Évidemment, la question de l'ad-blocking est éminemment éthique - surtout pour un journaliste dont le salaire est financé en bonne partie par la publicité. L'essor du malvertising, les pratiques invasives de tracking et de surveillance de la part des annonceurs, et les scripts lourdingues qui ralentissent les navigateurs sont autant de raisons de vouloir bloquer les pubs (une étude récente a montré que les pubs et les scripts ralentissaient les pages de 44% en moyenne). D'un autre côté, la publicité permet à des compagnies comme VICE de continuer à exister, et la diffusion des ad blockers a fortement affecté les revenus des producteurs de contenus en ligne.

Les chercheurs, eux, ne se prononcent pas sur la dimension éthique du problème et n'affirment pas que vous devriez - ou non - utiliser un adblocker. En revanche, ils pensent que la relation annonceur/site/lecteur doit changer en profondeur.

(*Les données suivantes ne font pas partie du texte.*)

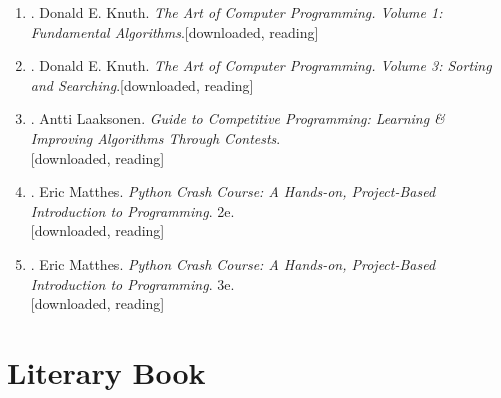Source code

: \documentclass{article}
\begin{document}
\begin{enumerate}
	\item \cite{Knuth1997}. Donald E. Knuth. \textit{The Art of Computer Programming. Volume 1: Fundamental Algorithms}.\hfill\textsf{[downloaded, reading]}
	\item \cite{Knuth1998}. Donald E. Knuth. \textit{The Art of Computer Programming. Volume 3: Sorting and Searching}.\hfill\textsf{[downloaded, reading]}
	\item \cite{Laaksonen2020}. Antti Laaksonen. \textit{Guide to Competitive Programming: Learning \& Improving Algorithms Through Contests}.\\\mbox{}\hfill\textsf{[downloaded, reading]}
	\item \cite{Matthes2019}. Eric Matthes. \textit{Python Crash Course: A Hands-on, Project-Based Introduction to Programming}. 2e.\\\mbox{}\hfill\textsf{[downloaded, reading]}
	\item \cite{Matthes2023}. Eric Matthes. \textit{Python Crash Course: A Hands-on, Project-Based Introduction to Programming}. 3e.\\\mbox{}\hfill\textsf{[downloaded, reading]}
\end{enumerate}


\section{Literary Book}
\end{document}
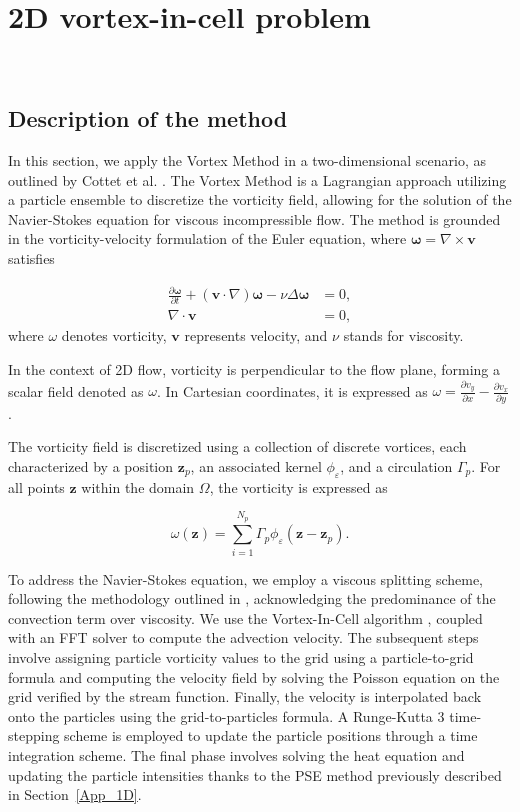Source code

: 
\section{2D vortex-in-cell problem}~\label{App_2D}
\subsection{Description of the method}


In this section, we apply the Vortex Method in a two-dimensional scenario, as outlined by Cottet et al. \cite{cottet_vortex_2000}. The Vortex Method is a Lagrangian approach utilizing a particle ensemble to discretize the vorticity field, allowing for the solution of the Navier-Stokes equation for viscous incompressible flow. The method is grounded in the vorticity-velocity formulation of the Euler equation, where $\bm \omega = \nabla \times \bm{v}$ satisfies

\[
	\begin{aligned}
		\frac{\partial \bm \omega}{\partial t} + (\bm{v} \cdot \nabla) \bm \omega - \nu \Delta \bm \omega & = 0, \\
		\nabla \cdot \bm v                                                                                & = 0,
	\end{aligned}
\]where $\omega$ denotes vorticity, $\bm{v}$ represents velocity, and $\nu$ stands for viscosity.

In the context of 2D flow, vorticity is perpendicular to the flow plane, forming a scalar field denoted as $\omega$. In Cartesian coordinates, it is expressed as $\omega = \frac{\partial v_y}{\partial x} - \frac{\partial v_x}{\partial y}$.

The vorticity field is discretized using a collection of discrete vortices, each characterized by a position $\bm z_p$, an associated kernel $\phi_\varepsilon$, and a circulation $\Gamma_p$. For all points $\bm z$ within the domain $\Omega$, the vorticity is expressed as

\begin{equation*}
	\omega(\bm z) = \sum_{i=1}^{N_p} \Gamma_p \phi_\varepsilon(\bm z - \bm z_p).
\end{equation*}

To address the Navier-Stokes equation, we employ a viscous splitting scheme, following the methodology outlined in \cite{cottet_1990}, acknowledging the predominance of the convection term over viscosity. We use the Vortex-In-Cell algorithm \cite{christiansen_1973, birdsall_1969}, coupled with an FFT solver to compute the advection velocity. The subsequent steps involve assigning particle vorticity values to the grid using a particle-to-grid formula and computing the velocity field by solving the Poisson equation on the grid verified by the stream function. Finally, the velocity is interpolated back onto the particles using the grid-to-particles formula. A Runge-Kutta 3 time-stepping scheme is employed to update the particle positions through a time integration scheme. The final phase involves solving the heat equation and updating the particle intensities thanks to the PSE method previously described in Section~\ref{App_1D}.

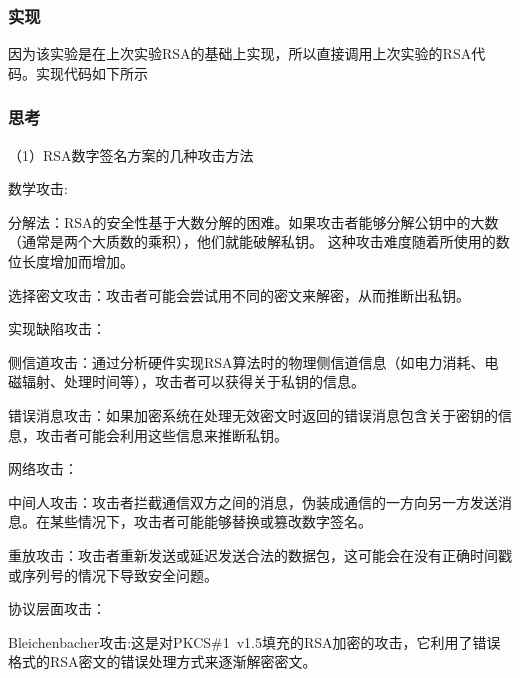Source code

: \documentclass[a4paper,11pt,UTF8]{ctexart}
\begin{document}
        \subsubsection{实现}
            因为该实验是在上次实验RSA的基础上实现，所以直接调用上次实验的RSA代码。实现代码如下所示
            

        \subsubsection{思考}
            （1）RSA数字签名方案的几种攻击方法\par
                数学攻击:\par
                    分解法：RSA的安全性基于大数分解的困难。如果攻击者能够分解公钥中的大数（通常是两个大质数的乘积），他们就能破解私钥。
                    这种攻击难度随着所使用的数位长度增加而增加。\par
                    选择密文攻击：攻击者可能会尝试用不同的密文来解密，从而推断出私钥。\par
                实现缺陷攻击：\par
                    侧信道攻击：通过分析硬件实现RSA算法时的物理侧信道信息（如电力消耗、电磁辐射、处理时间等），攻击者可以获得关于私钥的信息。\par
                    错误消息攻击：如果加密系统在处理无效密文时返回的错误消息包含关于密钥的信息，攻击者可能会利用这些信息来推断私钥。\par
                网络攻击：\par
                    中间人攻击：攻击者拦截通信双方之间的消息，伪装成通信的一方向另一方发送消息。在某些情况下，攻击者可能能够替换或篡改数字签名。\par
                    重放攻击：攻击者重新发送或延迟发送合法的数据包，这可能会在没有正确时间戳或序列号的情况下导致安全问题。\par
                协议层面攻击：\par
                    Bleichenbacher攻击:这是对PKCS\#1\ v1.5填充的RSA加密的攻击，它利用了错误格式的RSA密文的错误处理方式来逐渐解密密文。\par
\end{document}
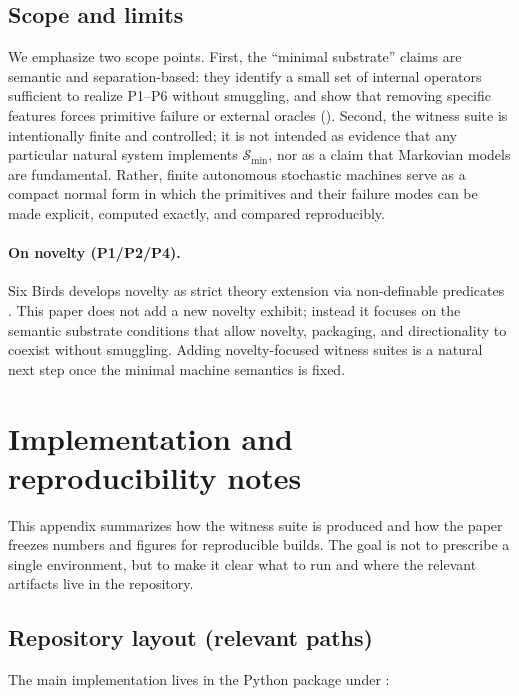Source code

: \documentclass[11pt]{article}
\theoremstyle{definition}
\theoremstyle{remark}
\begin{document}
\subsection{Scope and limits}

We emphasize two scope points.
First, the ``minimal substrate'' claims are semantic and separation-based: they identify a small set of internal operators sufficient to realize P1--P6 without smuggling, and show that removing specific features forces primitive failure or external oracles ().
Second, the witness suite is intentionally finite and controlled; it is not intended as evidence that any particular natural system implements $\mathcal S_{\min}$, nor as a claim that Markovian models are fundamental.
Rather, finite autonomous stochastic machines serve as a compact normal form in which the primitives and their failure modes can be made explicit, computed exactly, and compared reproducibly.

\paragraph{On novelty (P1/P2/P4).}
Six Birds develops novelty as strict theory extension via non-definable predicates \citep{sixbirds2026}.
This paper does not add a new novelty exhibit; instead it focuses on the semantic substrate conditions that allow novelty, packaging, and directionality to coexist without smuggling.
Adding novelty-focused witness suites is a natural next step once the minimal machine semantics is fixed.
 \appendix
\section{Implementation and reproducibility notes}
\label{app:repro}
\sloppy

This appendix summarizes how the witness suite is produced and how the paper freezes numbers and figures for reproducible builds.
The goal is not to prescribe a single environment, but to make it clear what to run and where the relevant artifacts live in the repository.

\subsection{Repository layout (relevant paths)}

The main implementation lives in the Python package under :
\end{document}
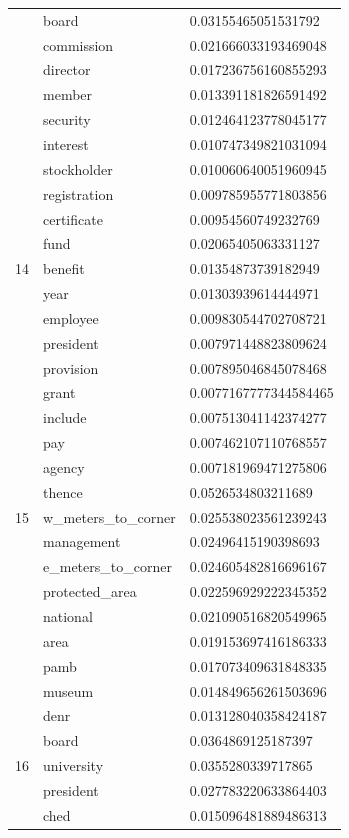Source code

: \documentclass[conference]{IEEEtran}
\begin{document}
\begin{center}
\begin{longtable}{|l|l|l|}
& board & 0.03155465051531792 \\
& commission & 0.021666033193469048 \\
& director & 0.017236756160855293 \\
& member & 0.013391181826591492 \\
& security & 0.012464123778045177 \\
& interest & 0.010747349821031094 \\
& stockholder & 0.010060640051960945 \\
& registration & 0.009785955771803856 \\
& certificate & 0.00954560749232769 \\
\hline
\multirow{3}{4em}{14} & fund & 0.02065405063331127 \\
& benefit & 0.01354873739182949 \\
& year & 0.01303939614444971 \\
& employee & 0.009830544702708721 \\
& president & 0.007971448823809624 \\
& provision & 0.007895046845078468 \\
& grant & 0.0077167777344584465 \\
& include & 0.007513041142374277 \\
& pay & 0.007462107110768557 \\
& agency & 0.007181969471275806 \\
\hline
\multirow{3}{4em}{15} & thence & 0.0526534803211689 \\
& w\_meters\_to\_corner & 0.025538023561239243 \\
& management & 0.02496415190398693 \\
& e\_meters\_to\_corner & 0.024605482816696167 \\
& protected\_area & 0.022596929222345352 \\
& national & 0.021090516820549965 \\
& area & 0.019153697416186333 \\
& pamb & 0.017073409631848335 \\
& museum & 0.014849656261503696 \\
& denr & 0.013128040358424187 \\
\hline
\multirow{3}{4em}{16} & board & 0.0364869125187397 \\
& university & 0.0355280339717865 \\
& president & 0.027783220633864403 \\
& ched & 0.015096481889486313 \\

\end{longtable}
\end{center}
\end{document}
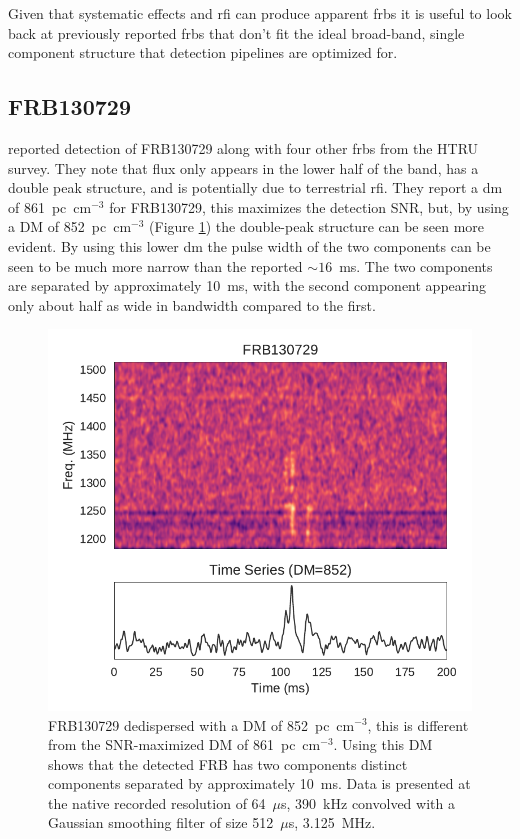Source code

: \documentclass[a4paper,fleqn,usenatbib]{mnras}
\begin{document}
Given that systematic effects and \gls{rfi} can produce apparent \glspl{frb} it
is useful to look back at previously reported \glspl{frb} that don't fit the
ideal broad-band, single component structure that detection pipelines are
optimized for.

\subsection{FRB130729}

\cite{2016MNRAS.460L..30C} reported detection of FRB130729 along with four other
\glspl{frb} from the HTRU survey. They note that flux only appears in the lower
half of the band, has a double peak structure, and is potentially due to
terrestrial \gls{rfi}.  They report a \gls{dm} of 861~pc~cm$^{-3}$ for
FRB130729, this maximizes the detection SNR, but, by using a DM of
852~pc~cm$^{-3}$ (Figure \ref{fig:FRB130729}) the double-peak structure can be
seen more evident. By using this lower \gls{dm} the pulse width of the two
components can be seen to be much more narrow than the reported $\sim 16$~ms.
The two components are separated by approximately 10~ms, with the second
component appearing only about half as wide in bandwidth compared to the first. 

\begin{figure}
    \includegraphics[width=1.0\linewidth]{figures/FRB130729.pdf}
    \caption{FRB130729 dedispersed with a DM of 852~pc~cm$^{-3}$, this is
    different from the SNR-maximized DM of 861~pc~cm$^{-3}$. Using this DM shows
    that the detected FRB has two components distinct components separated by
    approximately 10~ms. Data is presented at the native recorded resolution of
    64~$\mu$s, 390~kHz convolved with a Gaussian smoothing filter of size
    512~$\mu$s, 3.125~MHz.
    }
    \label{fig:FRB130729}
\end{figure}
\end{document}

"Le problème fondamental avec la publicité sur Internet aujourd'hui, c'est le décalage entre les motivations des uns et des autres - pas seulement entre les utilisateurs et les annonceurs, mais aussi entre les producteurs de contenus et les annonceurs, m'a expliqué Narayanan par e-mail. Nous nous sommes aperçus que les producteurs en avaient vraiment marre d'être traqués et de tous les problèmes de sécurité liés aux publicités, mais ils n'ont presque aucun contrôle sur les publicités. Il est important de rétablir un équilibre si nous voulons trouver une solution à long terme."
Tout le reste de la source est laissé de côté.